(Dataset records)
[Start of section]
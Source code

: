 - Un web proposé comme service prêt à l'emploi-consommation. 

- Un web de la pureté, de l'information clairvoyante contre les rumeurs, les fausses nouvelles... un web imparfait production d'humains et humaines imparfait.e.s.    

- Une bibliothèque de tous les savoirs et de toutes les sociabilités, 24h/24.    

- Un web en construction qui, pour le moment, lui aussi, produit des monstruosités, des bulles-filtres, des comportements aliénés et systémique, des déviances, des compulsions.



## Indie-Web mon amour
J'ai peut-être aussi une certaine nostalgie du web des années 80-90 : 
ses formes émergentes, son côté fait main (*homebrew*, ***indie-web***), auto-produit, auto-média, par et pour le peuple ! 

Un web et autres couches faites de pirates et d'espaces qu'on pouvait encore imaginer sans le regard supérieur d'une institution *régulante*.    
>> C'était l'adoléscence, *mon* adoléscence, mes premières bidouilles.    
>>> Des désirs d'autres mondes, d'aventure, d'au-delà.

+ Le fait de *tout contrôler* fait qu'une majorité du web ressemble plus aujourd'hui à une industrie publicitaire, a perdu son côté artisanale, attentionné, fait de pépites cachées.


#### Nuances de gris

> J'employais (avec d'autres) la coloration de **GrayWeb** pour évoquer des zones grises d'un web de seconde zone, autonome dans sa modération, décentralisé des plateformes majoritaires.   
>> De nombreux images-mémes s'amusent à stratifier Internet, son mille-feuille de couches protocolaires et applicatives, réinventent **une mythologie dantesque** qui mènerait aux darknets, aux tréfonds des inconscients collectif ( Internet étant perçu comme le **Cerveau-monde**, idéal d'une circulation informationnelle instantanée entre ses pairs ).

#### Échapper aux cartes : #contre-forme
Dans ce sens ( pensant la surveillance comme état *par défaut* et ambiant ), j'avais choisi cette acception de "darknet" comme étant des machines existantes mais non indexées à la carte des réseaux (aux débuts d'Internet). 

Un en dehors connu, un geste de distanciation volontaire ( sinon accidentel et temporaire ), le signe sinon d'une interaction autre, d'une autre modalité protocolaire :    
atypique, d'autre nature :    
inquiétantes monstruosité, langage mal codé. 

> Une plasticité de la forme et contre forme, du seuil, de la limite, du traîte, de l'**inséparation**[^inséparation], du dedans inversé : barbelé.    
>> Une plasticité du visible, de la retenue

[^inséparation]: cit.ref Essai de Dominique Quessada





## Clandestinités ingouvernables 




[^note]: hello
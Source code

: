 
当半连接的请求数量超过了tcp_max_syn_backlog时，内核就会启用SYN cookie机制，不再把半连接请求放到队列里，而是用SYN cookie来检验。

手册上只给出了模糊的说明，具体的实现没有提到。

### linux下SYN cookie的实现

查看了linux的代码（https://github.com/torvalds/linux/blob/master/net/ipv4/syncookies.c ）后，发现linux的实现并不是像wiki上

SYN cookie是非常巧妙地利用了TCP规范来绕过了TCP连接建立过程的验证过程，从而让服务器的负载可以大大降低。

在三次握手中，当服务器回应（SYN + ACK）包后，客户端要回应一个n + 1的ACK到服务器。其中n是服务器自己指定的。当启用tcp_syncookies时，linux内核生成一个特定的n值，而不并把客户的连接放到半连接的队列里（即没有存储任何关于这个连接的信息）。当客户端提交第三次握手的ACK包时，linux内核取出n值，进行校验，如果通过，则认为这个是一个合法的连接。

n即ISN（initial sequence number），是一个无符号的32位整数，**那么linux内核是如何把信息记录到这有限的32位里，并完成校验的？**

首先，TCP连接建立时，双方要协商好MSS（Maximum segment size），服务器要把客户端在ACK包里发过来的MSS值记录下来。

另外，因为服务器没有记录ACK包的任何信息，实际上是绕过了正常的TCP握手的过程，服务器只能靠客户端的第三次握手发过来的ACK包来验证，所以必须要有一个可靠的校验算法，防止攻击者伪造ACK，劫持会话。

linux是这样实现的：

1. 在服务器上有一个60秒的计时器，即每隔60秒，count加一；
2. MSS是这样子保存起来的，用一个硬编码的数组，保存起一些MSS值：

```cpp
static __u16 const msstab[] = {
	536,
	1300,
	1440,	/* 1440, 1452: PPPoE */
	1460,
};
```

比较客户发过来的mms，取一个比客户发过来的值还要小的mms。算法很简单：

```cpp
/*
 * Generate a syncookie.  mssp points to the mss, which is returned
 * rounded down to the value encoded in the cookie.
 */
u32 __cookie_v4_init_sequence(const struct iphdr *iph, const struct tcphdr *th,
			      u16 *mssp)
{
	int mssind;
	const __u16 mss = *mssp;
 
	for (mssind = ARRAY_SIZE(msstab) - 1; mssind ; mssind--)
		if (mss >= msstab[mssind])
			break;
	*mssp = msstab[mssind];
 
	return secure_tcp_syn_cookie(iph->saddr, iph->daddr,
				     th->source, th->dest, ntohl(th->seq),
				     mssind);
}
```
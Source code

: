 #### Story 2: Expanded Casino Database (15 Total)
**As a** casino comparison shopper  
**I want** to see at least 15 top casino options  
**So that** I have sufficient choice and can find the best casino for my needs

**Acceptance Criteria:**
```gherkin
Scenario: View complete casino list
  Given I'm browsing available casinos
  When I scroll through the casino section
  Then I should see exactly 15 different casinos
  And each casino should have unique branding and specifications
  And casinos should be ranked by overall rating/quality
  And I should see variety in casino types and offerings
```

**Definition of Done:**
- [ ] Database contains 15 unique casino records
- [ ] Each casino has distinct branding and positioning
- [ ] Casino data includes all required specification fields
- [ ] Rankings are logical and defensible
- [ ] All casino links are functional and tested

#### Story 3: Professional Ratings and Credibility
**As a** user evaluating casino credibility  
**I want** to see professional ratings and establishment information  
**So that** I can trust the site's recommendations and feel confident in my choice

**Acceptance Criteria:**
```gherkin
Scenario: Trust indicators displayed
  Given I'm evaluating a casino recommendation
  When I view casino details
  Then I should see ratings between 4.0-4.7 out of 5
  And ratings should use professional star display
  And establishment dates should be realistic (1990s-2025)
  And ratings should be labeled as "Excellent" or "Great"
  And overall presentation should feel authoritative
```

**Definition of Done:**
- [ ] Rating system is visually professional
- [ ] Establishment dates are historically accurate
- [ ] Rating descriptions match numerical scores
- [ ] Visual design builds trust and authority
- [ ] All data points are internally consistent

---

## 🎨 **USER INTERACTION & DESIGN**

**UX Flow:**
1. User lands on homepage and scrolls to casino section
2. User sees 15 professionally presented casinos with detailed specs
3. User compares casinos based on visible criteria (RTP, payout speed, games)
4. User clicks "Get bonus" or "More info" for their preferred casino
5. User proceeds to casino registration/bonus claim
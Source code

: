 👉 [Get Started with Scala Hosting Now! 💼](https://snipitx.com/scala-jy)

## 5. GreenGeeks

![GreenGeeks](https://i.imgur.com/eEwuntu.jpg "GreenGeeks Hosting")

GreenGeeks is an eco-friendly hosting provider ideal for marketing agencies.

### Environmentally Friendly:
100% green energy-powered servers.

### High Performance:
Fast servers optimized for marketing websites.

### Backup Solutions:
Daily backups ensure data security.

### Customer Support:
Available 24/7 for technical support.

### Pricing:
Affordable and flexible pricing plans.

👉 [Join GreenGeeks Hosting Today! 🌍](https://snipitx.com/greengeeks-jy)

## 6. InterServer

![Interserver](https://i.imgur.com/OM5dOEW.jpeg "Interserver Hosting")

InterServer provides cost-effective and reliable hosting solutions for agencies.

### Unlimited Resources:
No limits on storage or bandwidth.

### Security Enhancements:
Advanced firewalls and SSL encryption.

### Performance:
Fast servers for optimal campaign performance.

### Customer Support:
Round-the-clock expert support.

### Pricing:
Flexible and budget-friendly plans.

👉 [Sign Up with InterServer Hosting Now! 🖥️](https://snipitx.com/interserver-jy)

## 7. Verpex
[End of section]
- WHAT NEEDS TO BE DONE
The word "branding" appears in some lines of the data. Copy every one of those lines.

- RESPONSE TO THIS EXERCISE
  And each casino should have unique branding and specifications
- [ ] Each casino has distinct branding and positioning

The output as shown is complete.